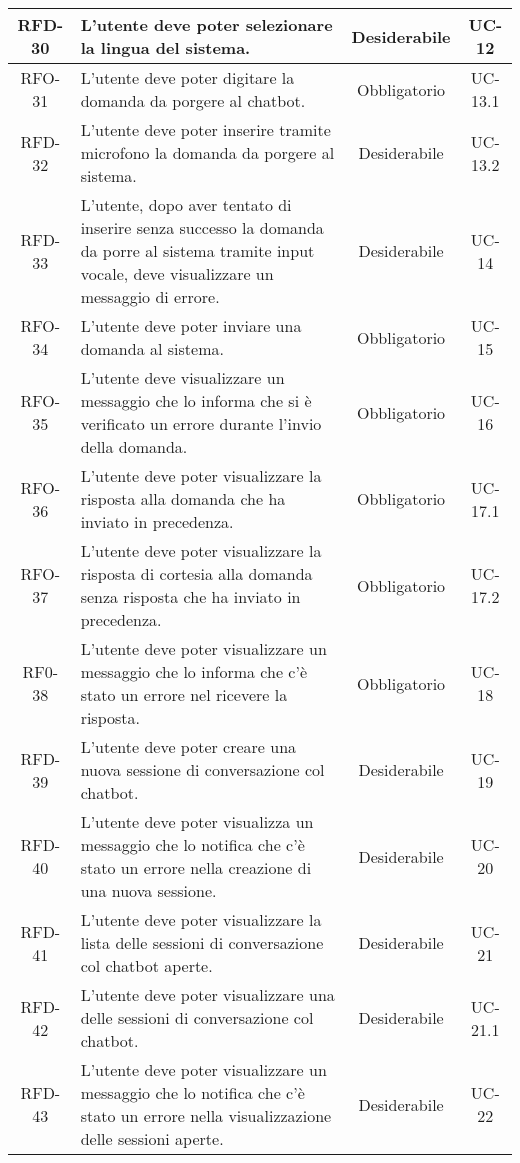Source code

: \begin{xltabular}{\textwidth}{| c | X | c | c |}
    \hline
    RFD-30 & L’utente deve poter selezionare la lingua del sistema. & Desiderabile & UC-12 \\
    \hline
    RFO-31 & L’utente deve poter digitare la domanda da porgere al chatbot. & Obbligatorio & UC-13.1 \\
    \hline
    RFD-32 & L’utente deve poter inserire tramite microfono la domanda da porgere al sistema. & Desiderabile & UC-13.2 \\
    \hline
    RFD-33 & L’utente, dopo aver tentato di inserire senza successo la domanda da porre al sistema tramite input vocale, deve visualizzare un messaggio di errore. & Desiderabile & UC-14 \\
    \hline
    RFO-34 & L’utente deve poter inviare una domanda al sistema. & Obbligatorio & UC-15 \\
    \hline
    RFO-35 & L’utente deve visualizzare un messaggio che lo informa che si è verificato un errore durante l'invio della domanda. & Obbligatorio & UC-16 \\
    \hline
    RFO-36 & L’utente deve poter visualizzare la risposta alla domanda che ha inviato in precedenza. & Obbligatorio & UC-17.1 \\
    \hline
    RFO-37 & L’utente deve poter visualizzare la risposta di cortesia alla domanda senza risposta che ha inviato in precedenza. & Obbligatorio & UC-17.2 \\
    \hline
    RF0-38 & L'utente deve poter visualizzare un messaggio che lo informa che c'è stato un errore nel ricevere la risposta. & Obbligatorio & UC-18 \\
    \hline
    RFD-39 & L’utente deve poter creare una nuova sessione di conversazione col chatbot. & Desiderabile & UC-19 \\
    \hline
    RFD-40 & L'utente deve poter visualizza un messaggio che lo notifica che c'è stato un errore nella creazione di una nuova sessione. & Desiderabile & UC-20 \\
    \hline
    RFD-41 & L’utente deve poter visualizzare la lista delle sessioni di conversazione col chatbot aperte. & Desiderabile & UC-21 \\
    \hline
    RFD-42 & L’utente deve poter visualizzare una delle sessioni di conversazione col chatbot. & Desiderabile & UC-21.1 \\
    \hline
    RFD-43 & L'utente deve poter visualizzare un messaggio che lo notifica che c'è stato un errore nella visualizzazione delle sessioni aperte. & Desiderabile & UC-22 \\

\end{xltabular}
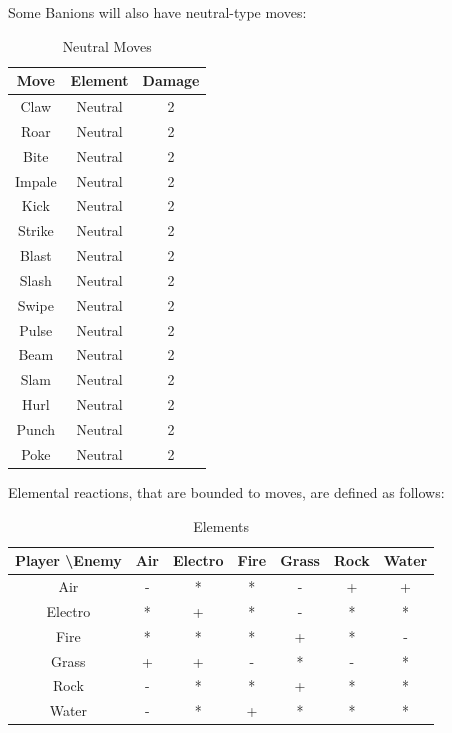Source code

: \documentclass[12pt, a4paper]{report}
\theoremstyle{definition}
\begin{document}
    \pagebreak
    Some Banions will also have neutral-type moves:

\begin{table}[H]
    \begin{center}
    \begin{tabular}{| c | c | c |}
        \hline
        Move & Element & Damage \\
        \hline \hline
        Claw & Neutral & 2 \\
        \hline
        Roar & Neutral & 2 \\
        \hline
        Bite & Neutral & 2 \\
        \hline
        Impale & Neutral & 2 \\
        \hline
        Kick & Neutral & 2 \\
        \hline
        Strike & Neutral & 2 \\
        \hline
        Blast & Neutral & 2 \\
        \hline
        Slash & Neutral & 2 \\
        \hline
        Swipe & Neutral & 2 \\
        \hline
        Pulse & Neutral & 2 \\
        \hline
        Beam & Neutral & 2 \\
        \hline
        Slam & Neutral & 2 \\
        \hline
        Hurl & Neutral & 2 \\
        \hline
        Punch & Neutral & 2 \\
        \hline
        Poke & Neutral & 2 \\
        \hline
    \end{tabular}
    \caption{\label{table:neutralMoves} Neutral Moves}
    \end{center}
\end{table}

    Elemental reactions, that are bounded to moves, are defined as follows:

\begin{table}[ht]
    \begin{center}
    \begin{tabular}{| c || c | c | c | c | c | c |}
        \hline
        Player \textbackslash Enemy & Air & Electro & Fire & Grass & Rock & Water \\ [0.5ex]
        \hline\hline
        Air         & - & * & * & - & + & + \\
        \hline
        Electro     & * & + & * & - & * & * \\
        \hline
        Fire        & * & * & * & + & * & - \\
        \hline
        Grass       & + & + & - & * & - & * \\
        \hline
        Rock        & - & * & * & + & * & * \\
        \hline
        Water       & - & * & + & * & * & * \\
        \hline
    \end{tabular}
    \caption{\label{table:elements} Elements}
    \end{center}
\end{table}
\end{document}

______________________________

→ Problem requirements: Images are not part of the copy. Everything else in the records must be reproduced exactly.

→ Answer to the exercise:
Source code

: \begin{xltabular}{\textwidth}{| c | X | c | c |}
    \hline
    RFD-30 & L’utente deve poter selezionare la lingua del sistema. & Desiderabile & UC-12 \\
    \hline
    RFO-31 & L’utente deve poter digitare la domanda da porgere al chatbot. & Obbligatorio & UC-13.1 \\
    \hline
    RFD-32 & L’utente deve poter inserire tramite microfono la domanda da porgere al sistema. & Desiderabile & UC-13.2 \\
    \hline
    RFD-33 & L’utente, dopo aver tentato di inserire senza successo la domanda da porre al sistema tramite input vocale, deve visualizzare un messaggio di errore. & Desiderabile & UC-14 \\
    \hline
    RFO-34 & L’utente deve poter inviare una domanda al sistema. & Obbligatorio & UC-15 \\
    \hline
    RFO-35 & L’utente deve visualizzare un messaggio che lo informa che si è verificato un errore durante l'invio della domanda. & Obbligatorio & UC-16 \\
    \hline
    RFO-36 & L’utente deve poter visualizzare la risposta alla domanda che ha inviato in precedenza. & Obbligatorio & UC-17.1 \\
    \hline
    RFO-37 & L’utente deve poter visualizzare la risposta di cortesia alla domanda senza risposta che ha inviato in precedenza. & Obbligatorio & UC-17.2 \\
    \hline
    RF0-38 & L'utente deve poter visualizzare un messaggio che lo informa che c'è stato un errore nel ricevere la risposta. & Obbligatorio & UC-18 \\
    \hline
    RFD-39 & L’utente deve poter creare una nuova sessione di conversazione col chatbot. & Desiderabile & UC-19 \\
    \hline
    RFD-40 & L'utente deve poter visualizza un messaggio che lo notifica che c'è stato un errore nella creazione di una nuova sessione. & Desiderabile & UC-20 \\
    \hline
    RFD-41 & L’utente deve poter visualizzare la lista delle sessioni di conversazione col chatbot aperte. & Desiderabile & UC-21 \\
    \hline
    RFD-42 & L’utente deve poter visualizzare una delle sessioni di conversazione col chatbot. & Desiderabile & UC-21.1 \\
    \hline
    RFD-43 & L'utente deve poter visualizzare un messaggio che lo notifica che c'è stato un errore nella visualizzazione delle sessioni aperte. & Desiderabile & UC-22 \\

\end{xltabular}
Source code

: \documentclass[12pt, a4paper]{report}
\theoremstyle{definition}
\begin{document}
    \pagebreak
    Some Banions will also have neutral-type moves:

\begin{table}[H]
    \begin{center}
    \begin{tabular}{| c | c | c |}
        \hline
        Move & Element & Damage \\
        \hline \hline
        Claw & Neutral & 2 \\
        \hline
        Roar & Neutral & 2 \\
        \hline
        Bite & Neutral & 2 \\
        \hline
        Impale & Neutral & 2 \\
        \hline
        Kick & Neutral & 2 \\
        \hline
        Strike & Neutral & 2 \\
        \hline
        Blast & Neutral & 2 \\
        \hline
        Slash & Neutral & 2 \\
        \hline
        Swipe & Neutral & 2 \\
        \hline
        Pulse & Neutral & 2 \\
        \hline
        Beam & Neutral & 2 \\
        \hline
        Slam & Neutral & 2 \\
        \hline
        Hurl & Neutral & 2 \\
        \hline
        Punch & Neutral & 2 \\
        \hline
        Poke & Neutral & 2 \\
        \hline
    \end{tabular}
    \caption{\label{table:neutralMoves} Neutral Moves}
    \end{center}
\end{table}

    Elemental reactions, that are bounded to moves, are defined as follows:

\begin{table}[ht]
    \begin{center}
    \begin{tabular}{| c || c | c | c | c | c | c |}
        \hline
        Player \textbackslash Enemy & Air & Electro & Fire & Grass & Rock & Water \\ [0.5ex]
        \hline\hline
        Air         & - & * & * & - & + & + \\
        \hline
        Electro     & * & + & * & - & * & * \\
        \hline
        Fire        & * & * & * & + & * & - \\
        \hline
        Grass       & + & + & - & * & - & * \\
        \hline
        Rock        & - & * & * & + & * & * \\
        \hline
        Water       & - & * & + & * & * & * \\
        \hline
    \end{tabular}
    \caption{\label{table:elements} Elements}
    \end{center}
\end{table}
\end{document}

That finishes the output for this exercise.